Take me, for instance. I’m convinced the globalist agenda is the work of Satan, the rebooted Tower of Babel, and that it cannot possibly work the way its advocates insist. I believe the people who push it are impoverishing my neighbours and hurting my friends and co-workers, because they are. I believe globalism ends in issuing in the Antichrist and all that he stands for, and I’m totally not in a rush to do that. I have people I want to talk to about the Lord first.

That said, dedicating my life to the cause of exposing political untruth is not what I’m here for. Putting Band-Aids on the ailing World Order is not the job of believers. Preaching the gospel is.

So I think there is opportunity if we don’t get caught up in the here and now.

Believing the Word of God

IC: That’s maybe one of the messages the church needs to be sending out … that we know what prophecy says, and that being a Christian means believing that rather than the advertisements of the globalists.

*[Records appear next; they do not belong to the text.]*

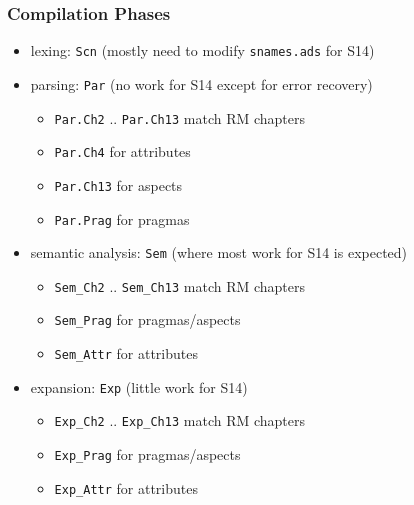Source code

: \documentclass{beamer}
\newenvironment{specialframe}{%
  \begin{frame}[fragile,environment=specialframe]}{\end{frame}}
\begin{document}
\begin{specialframe}
  \frametitle{Compilation Phases}

\begin{itemize}
\item lexing: \verb|Scn| (mostly need to modify \verb|snames.ads| for S14)
\item parsing: \verb|Par| (no work for S14 except for error recovery)
  \begin{itemize}
  \item \verb|Par.Ch2| .. \verb|Par.Ch13| match RM chapters
  \item \verb|Par.Ch4| for attributes
  \item \verb|Par.Ch13| for aspects
  \item \verb|Par.Prag| for pragmas
  \end{itemize}
\item semantic analysis: \verb|Sem| (where most work for S14 is expected)
  \begin{itemize}
  \item \verb|Sem_Ch2| .. \verb|Sem_Ch13| match RM chapters
  \item \verb|Sem_Prag| for pragmas/aspects
  \item \verb|Sem_Attr| for attributes
  \end{itemize}
\item expansion: \verb|Exp| (little work for S14)
  \begin{itemize}
  \item \verb|Exp_Ch2| .. \verb|Exp_Ch13| match RM chapters
  \item \verb|Exp_Prag| for pragmas/aspects
  \item \verb|Exp_Attr| for attributes
  \end{itemize}
\end{itemize}

\end{specialframe}
\end{document}
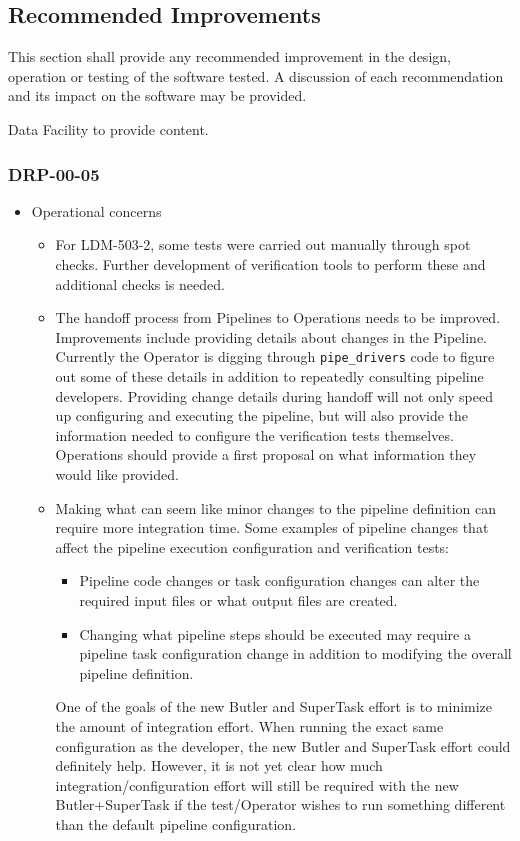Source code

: \documentclass[DM,lsstdraft,STR,toc]{lsstdoc}
\begin{document}
\subsection{Recommended Improvements \label{sect:recommendations}}
This section shall provide any recommended improvement in the design, operation or testing of the software tested. A discussion
of each recommendation and its impact on the software may be provided.

\begin{note}
Data Facility to provide content.
\end{note}

\subsubsection{DRP-00-05}
\begin{itemize}
\item Operational concerns
\begin{itemize}
  \item For LDM-503-2, some tests were carried out manually through 
  spot checks.  Further development of verification tools to perform
  these and additional checks is needed.
  \item The handoff process from Pipelines to Operations needs to
  be improved.  Improvements include providing details about changes
  in the Pipeline.   Currently the Operator is digging through
  \texttt{pipe{\_}drivers} code to figure out some of these details 
  in addition to repeatedly consulting pipeline developers.
  Providing change details during handoff will not only
  speed up configuring and executing the pipeline, but will also
  provide the information needed to configure the verification tests
  themselves.  Operations should provide a first proposal on what
  information they would like provided.

  \item Making what can seem like minor changes to the pipeline
  definition can require more integration time.  Some examples of 
  pipeline changes that affect the pipeline 
  execution configuration and verification tests:
  \begin{itemize}
  \item Pipeline code changes or task configuration changes can alter the
      required input files or what output files are created.  
  \item Changing what pipeline steps should be executed 
      may require a pipeline task configuration change in
      addition to modifying the overall pipeline definition.
  \end{itemize}
  One of the goals of the new Butler and SuperTask effort is
  to minimize the amount of integration effort. When running 
  the exact same configuration as the developer, the new 
  Butler and SuperTask effort could 
  definitely help.   However, it is not yet clear how much
  integration/configuration effort will still be required with the
  new Butler+SuperTask if the test/Operator wishes to run 
  something different than the default pipeline configuration.


\end{itemize}
\end{itemize}
\end{document}
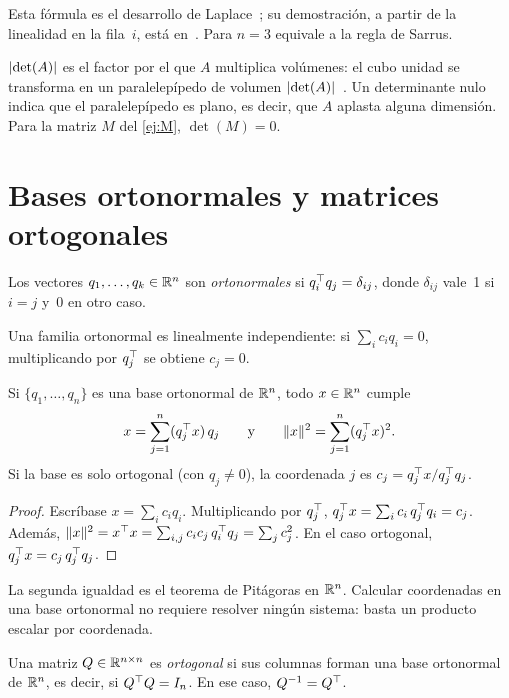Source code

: Esta fórmula es el desarrollo de Laplace~\cite[teorema~4.2]{mml}; su demostración, a partir de la linealidad en la fila~$i$, está en~\cite[§5.2]{strang-ila}. Para $n=3$ equivale a la regla de Sarrus.

\begin{observacion}
$\abs{\det(A)}$ es el factor por el que $A$ multiplica volúmenes: el cubo unidad se transforma en un paralelepípedo de volumen $\abs{\det(A)}$~\cite[§5.3]{strang-ila}. Un determinante nulo indica que el paralelepípedo es plano, es decir, que $A$ aplasta alguna dimensión. Para la matriz $M$ del \cref{ej:M}, $\det(M)=0$.
\end{observacion}

\section{Bases ortonormales y matrices ortogonales}\label{sec:ortogonales}

\begin{definicion}
Los vectores $q_1,\dots,q_k\in\R^{n}$ son \emph{ortonormales} si $q_i\T q_j=\delta_{ij}$, donde $\delta_{ij}$ vale~1 si $i=j$ y~0 en otro caso.
\end{definicion}

Una familia ortonormal es linealmente independiente: si $\sum_i c_iq_i=0$, multiplicando por $q_j\T$ se obtiene $c_j=0$.

\begin{proposicion}\label{prop:coord-ortonormal}
Si $\{q_1,\dots,q_n\}$ es una base ortonormal de $\R^{n}$, todo $x\in\R^{n}$ cumple
\[
x=\sum_{j=1}^{n}(q_j\T x)\,q_j\qquad\text{y}\qquad \norm{x}^{2}=\sum_{j=1}^{n}(q_j\T x)^{2}.
\]
Si la base es solo ortogonal (con $q_j\ne 0$), la coordenada $j$ es $c_j=q_j\T x/q_j\T q_j$.
\end{proposicion}

\begin{proof}
Escríbase $x=\sum_i c_iq_i$. Multiplicando por $q_j\T$, $q_j\T x=\sum_i c_i\,q_j\T q_i=c_j$. Además, $\norm{x}^{2}=x\T x=\sum_{i,j}c_ic_j\,q_i\T q_j=\sum_j c_j^{2}$. En el caso ortogonal, $q_j\T x=c_j\,q_j\T q_j$.
\end{proof}

La segunda igualdad es el teorema de Pitágoras en $\R^{n}$. Calcular coordenadas en una base ortonormal no requiere resolver ningún sistema: basta un producto escalar por coordenada.

\begin{definicion}
Una matriz $Q\in\R^{n\times n}$ es \emph{ortogonal} si sus columnas forman una base ortonormal de $\R^{n}$, es decir, si $Q\T Q=I_n$. En ese caso, $Q^{-1}=Q\T$.
\end{definicion}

I’ve got another one: that no political solution is God’s solution. And another: that disagreements must not be handled in a media circus, but rather by firmly, gently and reverently giving an answer for the hope we have. What else, Tom?

Tom: Well, I do think the writer of The Atlantic article has a point, though he may not have quite registered it himself, and that is that increased secularism is not the answer to the world’s problems. Secularists don’t get along any better than the worst, most bigoted sorts of archaic religious people so frequently maligned in the media. The evidence is right in front of our eyes.

Morality-Free Rule

IC: That’s a hard sell to secularists, but it’s absolutely true. Secular wars killed 148 million people in just the last century alone. The problem with secularism is that it is morality-free. Once you’ve decided on your political project, you feel justified in doing anything to anyone in order to bring it about. You believe that the only thing standing between the human race and utopia is those people who still refuse to believe in your solution … and because they are standing between you and your “heaven”, you feel completely justified in hating them and reviling them, then in rounding them up and incarcerating, “re-educating”, torturing and eliminating them. The time comes when you think you’re doing the human race a favour by killing some.

Tom: We’re there.

IC: I don’t see that ultimately, there’s more hope for Christians in the secular Right than in the secular Left, do you?

Tom: No, because the “rightness” of either can shift on a dime, depending on what’s actually going on in the world around us. Neither political perspective is moored in eternal values. We need to fix our perspective on the things that matter to God, not the things that reflect the values of our generation.

IC: That’s a good way to put it.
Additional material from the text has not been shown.